In cases where a single organism is not readily identifiable, it should be possible to also link instances of dina:materialSample with taxa directly, e.g. by a relation dina:hasPartIdentifiedAs. This is consistent with all of the above (leaving out the organism-man-in-the-middle; in fact, the above design pattern would give rise to a corresponding relation between the material sample and the taxon). Of course, one could always mint artificial organism identifiers which function solely as connections (but this might not always be desirable).

I'd add this to the list of things to consider for consolidating the model (including proper definitions etc).

dshorthouse commented 3 years ago

The DerivedFrom part of the relation acknowledges the fact that the organism and the corresponding part of the material sample may be connected only through a succession of preparation processes which might have substantially altered the original physical composition of the organism or the part of it which has been preserved in the material sample.

Would that mean then that a CollectingEvent be considered a preparation process? What I'm getting at is the situation where a progenitor MaterialSample already has more than a single Organism, such as a piece of tree bark with 2+ identifiable lichen species or a bee with a Strepsiptera in its tergites, both of which collected/observed/recorded as such prior to any preparation process that (may have) later altered the MaterialSample in any material way.

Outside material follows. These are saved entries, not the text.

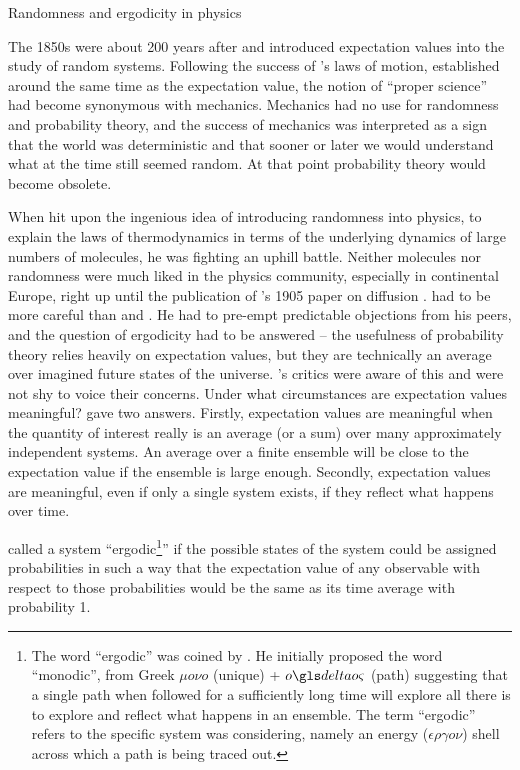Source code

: \begin{history}{Randomness and ergodicity in physics}

The 1850s were about 200 years after  and  introduced expectation 
values into the study of random systems. Following the success of 's 
laws of motion, established around the same time as the expectation value, 
the notion of ``proper science'' had become synonymous with 
mechanics. Mechanics had no use for randomness and probability 
theory, and the success of mechanics was interpreted as a sign that 
the world was deterministic and that sooner or later we would understand 
what at the time still seemed random. At that point probability theory would 
become obsolete. 

When  hit upon the ingenious idea of introducing randomness into 
physics, to explain the laws of thermodynamics in terms of the underlying 
dynamics of large numbers of molecules, he was fighting an uphill battle. 
Neither molecules nor randomness were much liked in the physics 
community, especially in continental Europe, right up until the publication of 
's 1905 paper on diffusion \cite{Einstein1905}.  had to be 
more careful than  and . He had to pre-empt
predictable objections from his peers, and the question of ergodicity had to be 
answered -- the usefulness of probability theory relies heavily on expectation 
values, but they are technically an average over imagined future states of the 
universe. 's critics were aware of this and were not shy to voice their
concerns. Under what circumstances are expectation values meaningful? 
 gave two answers. Firstly, expectation values are meaningful when 
the quantity of interest really is an average (or a sum) over many approximately 
independent systems. An average over a finite ensemble will be close to the 
expectation value if the ensemble is large enough. Secondly, expectation values 
are meaningful, even if only a single system exists, if they reflect what happens over time. 

 called a system ``ergodic\footnote{The word ``ergodic'' was coined by . 
He initially proposed the word ``monodic'', from Greek $\mu o \nu o$ (unique) + $o\d o \varsigma$ (path) suggesting 
that a single path when followed for a sufficiently long time will explore all there is to explore and reflect what happens 
in an ensemble. The term ``ergodic'' refers to the specific system  was considering, namely an energy 
($\epsilon \rho \gamma o \nu$) shell across which a path is being traced out.}'' if the possible 
states of the system could be assigned probabilities in such a way that
the expectation value of any observable with respect to those probabilities would 
be the same as its time average with probability 1.
\end{history}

cboelling commented 3 years ago

I would be comfortable with a view that regards any interaction between agent and object as a dina:PreparationProcess. Even if that interaction just consists of observing the object unaided (e.g., with your eyes) and producing a record of the agents' perceptions/conclusions (in a notebook, a database or in some other form). (May be the label dina:intervention would be an alternative for this category then?)

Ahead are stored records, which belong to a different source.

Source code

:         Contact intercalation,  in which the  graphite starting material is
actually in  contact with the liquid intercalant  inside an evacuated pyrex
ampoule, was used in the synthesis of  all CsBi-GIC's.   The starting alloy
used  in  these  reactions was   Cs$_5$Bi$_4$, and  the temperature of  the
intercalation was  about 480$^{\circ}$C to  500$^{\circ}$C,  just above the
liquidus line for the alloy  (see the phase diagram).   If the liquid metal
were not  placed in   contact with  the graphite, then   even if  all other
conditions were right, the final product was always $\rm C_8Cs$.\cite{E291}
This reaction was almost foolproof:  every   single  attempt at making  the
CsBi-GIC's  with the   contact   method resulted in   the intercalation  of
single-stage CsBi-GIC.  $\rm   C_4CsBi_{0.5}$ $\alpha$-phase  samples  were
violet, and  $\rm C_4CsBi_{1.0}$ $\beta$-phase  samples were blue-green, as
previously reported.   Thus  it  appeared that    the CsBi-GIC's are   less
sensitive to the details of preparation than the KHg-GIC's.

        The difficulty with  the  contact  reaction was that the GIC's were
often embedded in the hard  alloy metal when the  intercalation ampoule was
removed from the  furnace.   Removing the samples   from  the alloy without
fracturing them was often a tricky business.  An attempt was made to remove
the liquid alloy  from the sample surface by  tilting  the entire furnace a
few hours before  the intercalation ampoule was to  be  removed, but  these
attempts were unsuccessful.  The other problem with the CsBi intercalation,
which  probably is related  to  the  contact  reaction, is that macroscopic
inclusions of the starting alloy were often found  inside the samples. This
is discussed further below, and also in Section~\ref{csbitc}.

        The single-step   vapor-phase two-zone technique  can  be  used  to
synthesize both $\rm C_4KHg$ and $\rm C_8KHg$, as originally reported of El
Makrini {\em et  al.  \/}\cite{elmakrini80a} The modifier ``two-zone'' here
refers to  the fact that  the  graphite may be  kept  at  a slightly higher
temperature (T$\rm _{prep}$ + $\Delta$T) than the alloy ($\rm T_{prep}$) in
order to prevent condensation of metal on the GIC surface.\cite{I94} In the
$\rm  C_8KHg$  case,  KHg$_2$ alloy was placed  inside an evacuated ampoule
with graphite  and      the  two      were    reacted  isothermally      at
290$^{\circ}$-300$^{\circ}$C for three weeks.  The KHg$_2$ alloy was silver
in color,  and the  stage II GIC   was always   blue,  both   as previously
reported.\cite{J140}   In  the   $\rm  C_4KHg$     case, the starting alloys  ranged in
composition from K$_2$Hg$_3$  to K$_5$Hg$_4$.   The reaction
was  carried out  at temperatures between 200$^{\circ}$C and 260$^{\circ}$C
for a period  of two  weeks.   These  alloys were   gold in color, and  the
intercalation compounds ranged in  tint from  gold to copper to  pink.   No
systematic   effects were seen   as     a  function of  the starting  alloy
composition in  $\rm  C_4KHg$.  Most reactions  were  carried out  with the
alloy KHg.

This approach avoids inventing any rigid distinctions between preparation processes and other interventions in what I think is actually a continuum of more or less invasive interventions changing the physical properties of the object more or less severely.

This does not prevent us from defining specific sub-classes of dina:PreparationProcess if that is needed for some use case. dina: Observation could be such a class, defined (top of my hat definition) as a dina:PreparationProcess which upon completion finds the object of inquiry in the (principally) same condition (state, place) as at the beginning of the process (e.g. bark observed and left in peace, bee released again unharmed together with its parasites).

A dina:CollectingProcesscould, conceptually, be thought of a dina:PreparationProcess that is by virtue of the object of inquiry not related to any temporally prior dina:PreparationProcess.

Similarly, I would be comfortable with a view, where the DerivedFrom bit as part of a dina:hasPartDerivedFrom relation is interpreted in the broadest sense, i.e this thing now is derived from this thing then (even if nothing else happened - the null derivate. As above, this could be helpful in circumventing rigid distinctions, and all the edge case problems that come with them, where there is actually a continuum, notwithstanding the creation of defined classes of derivates if a use case benefits from those.